The U.N. World Meteorological Organization (WMO) said Monday that Asia was the world's most disaster-hit region for the second year running in 2023, with floods and storms causing the highest number of casualties and economic losses among weather-, climate- and water-related hazards.
WMO reported a total of 79 water-related disasters in Asia last year; more than 80% of those events were floods and storms. The agency said such events claimed more than 2,000 lives and affected about 9,000,000 people.
WMO also flagged increasingly severe heat waves and record high average temperatures in several places, noting particularly high averages from Western Siberia to Central Asia and from eastern China to Japan. Japan and Kazakhstan each recorded unusually warm years, the agency said. WMO noted accelerating climate change indicators in Asia — including glacier retreat and sea level rise — and reported that sea surface temperatures in the Northwest Pacific Ocean were the highest on record in 2023; the Arctic Ocean also experienced a marine heat wave.
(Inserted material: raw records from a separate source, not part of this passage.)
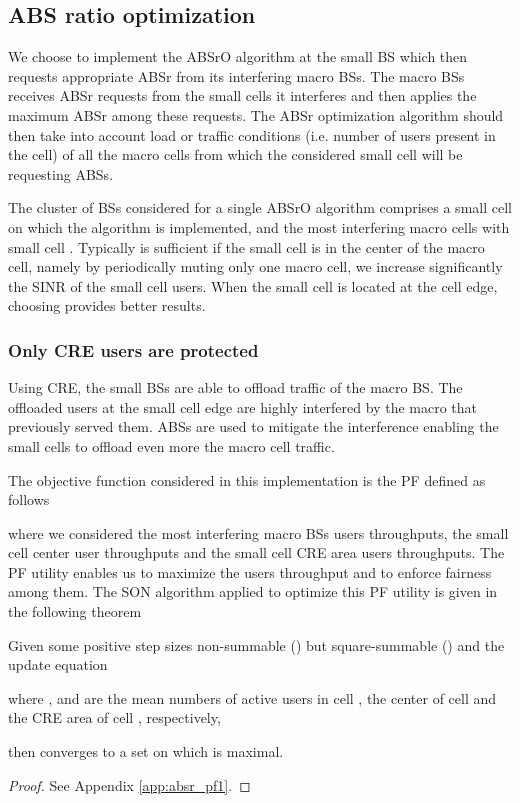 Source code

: \documentclass[conference]{IEEEtran}
\begin{document}
\subsection{ABS ratio optimization}
	We choose to implement the \ac{ABSrO} algorithm at the small \ac{BS} which then requests appropriate \ac{ABSr} from its interfering macro \acp{BS}. The macro \acp{BS} receives \ac{ABSr} requests from the small cells it interferes and then applies the maximum \ac{ABSr} among these requests. The \ac{ABSr} optimization algorithm should then take into account load or traffic conditions (i.e. number of users present in the cell) of all the macro cells from which the considered small cell will be requesting \acp{ABS}.
	
	The cluster of \acp{BS} considered for a single \ac{ABSrO} algorithm comprises a small cell  on which the algorithm is implemented, and the most interfering  macro cells with small cell . Typically  is sufficient if the small cell is in the center of the macro cell, namely by periodically muting only one macro cell, we increase significantly the \ac{SINR} of the small cell users. When the small cell is located at the cell edge, choosing  provides better results.

\subsubsection{Only \ac{CRE} users are protected} \label{protected_case_son}
	Using \ac{CRE}, the small \acp{BS} are able to offload traffic of the macro \ac{BS}. The offloaded users at the small cell edge are highly interfered by the macro that previously served them. \acp{ABS} are used to mitigate the interference enabling the small cells to offload even more the macro cell traffic.	
	
	The objective function considered in this implementation is the \ac{PF} defined as follows
	
	where we considered the  most interfering macro \acp{BS} users throughputs, the small cell center user throughputs and the small cell \ac{CRE} area users throughputs.
	The \ac{PF} utility enables us to maximize the users throughput and to enforce fairness among them. The \ac{SON} algorithm applied to optimize this PF utility is given in the following theorem
	
\begin{theorem} \label{th:absr_pf1}
	Given some positive step sizes  non-summable () but square-summable () and the update equation
	
	where ,  and  are the mean numbers of active users in cell , the center of cell  and the \ac{CRE} area of cell , respectively,
	
then  converges to a set on which  is maximal.
\end{theorem}
\begin{proof}
	See Appendix \ref{app:absr_pf1}.
\end{proof}
	
\end{document}
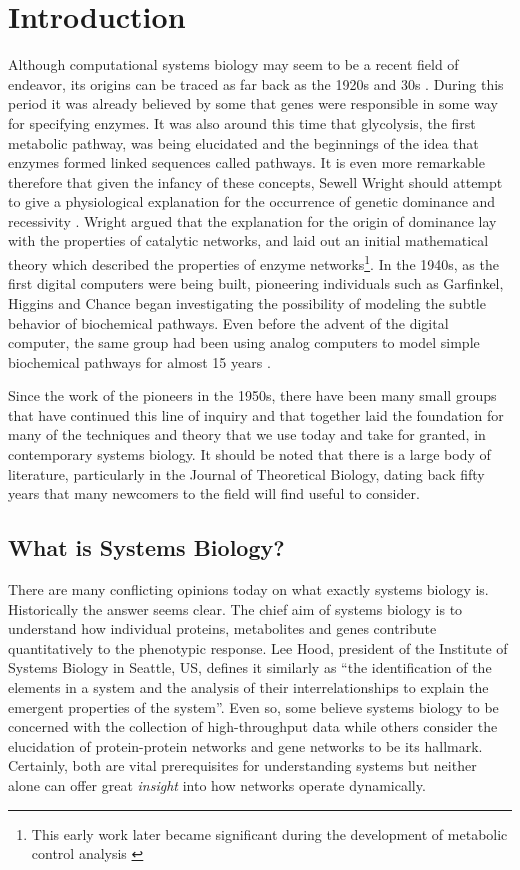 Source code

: \section{Introduction}

Although computational systems biology may seem to be a recent field of
endeavor, its origins can be traced as far back as the 1920s and 30s
\autocite{Wright1929}. During this period it was already believed by
some that genes were responsible in some way for specifying enzymes. It
was also around this time that glycolysis, the first metabolic pathway,
was being elucidated and the beginnings of the idea that enzymes formed
linked sequences called pathways. It is even more remarkable therefore
that given the infancy of these concepts, Sewell Wright should attempt
to give a physiological explanation for the occurrence of genetic
dominance and recessivity \autocite{Wright1934}. Wright argued that the
explanation for the origin of dominance lay with the properties of
catalytic networks, and laid out an initial mathematical theory which
described the properties of enzyme networks\footnote{This early work
  later became significant during the development of metabolic control
  analysis \autocite{KB81}}. In the 1940s, as the first digital
computers were being built, pioneering individuals such as Garfinkel,
Higgins and Chance began investigating the possibility of modeling the
subtle behavior of biochemical pathways. Even before the advent of the
digital computer, the same group had been using analog computers to
model simple biochemical pathways for almost 15 years
\autocites{Ga61}{Hi59}{Chance1943}.

Since the work of the pioneers in the 1950s, there have been many small
groups that have continued this line of inquiry and that together laid
the foundation for many of the techniques and theory that we use today
and take for granted, in contemporary systems biology. It should be
noted that there is a large body of literature, particularly in the
Journal of Theoretical Biology, dating back fifty years that many
newcomers to the field will find useful to consider.

\subsection{What is Systems Biology?}

There are many conflicting opinions today on what exactly systems
biology is. Historically the answer seems clear. The chief aim of
systems biology is to understand how individual proteins, metabolites
and genes contribute quantitatively to the phenotypic response. Lee
Hood, president of the Institute of Systems Biology in Seattle, US,
defines it similarly as ``the identification of the elements in a system
and the analysis of their interrelationships to explain the emergent
properties of the system''. Even so, some believe systems biology to be
concerned with the collection of high-throughput data while others
consider the elucidation of protein-protein networks and gene networks
to be its hallmark. Certainly, both are vital prerequisites for
understanding systems but neither alone can offer great \emph{insight}
into how networks operate dynamically.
"Asia is warming faster than the global average," the WMO assessment said, adding that the region's warming trend has nearly doubled compared with the period from 1961 to 1990. The U.N. summary was delivered on air by Daniel Johnson of U.N. News.
WMO said the results underscore growing climate-related risks in the region and the need to adapt to intensifying extremes. The agency's report provides data for policymakers and disaster planners but does not itself prescribe specific funding or policy measures.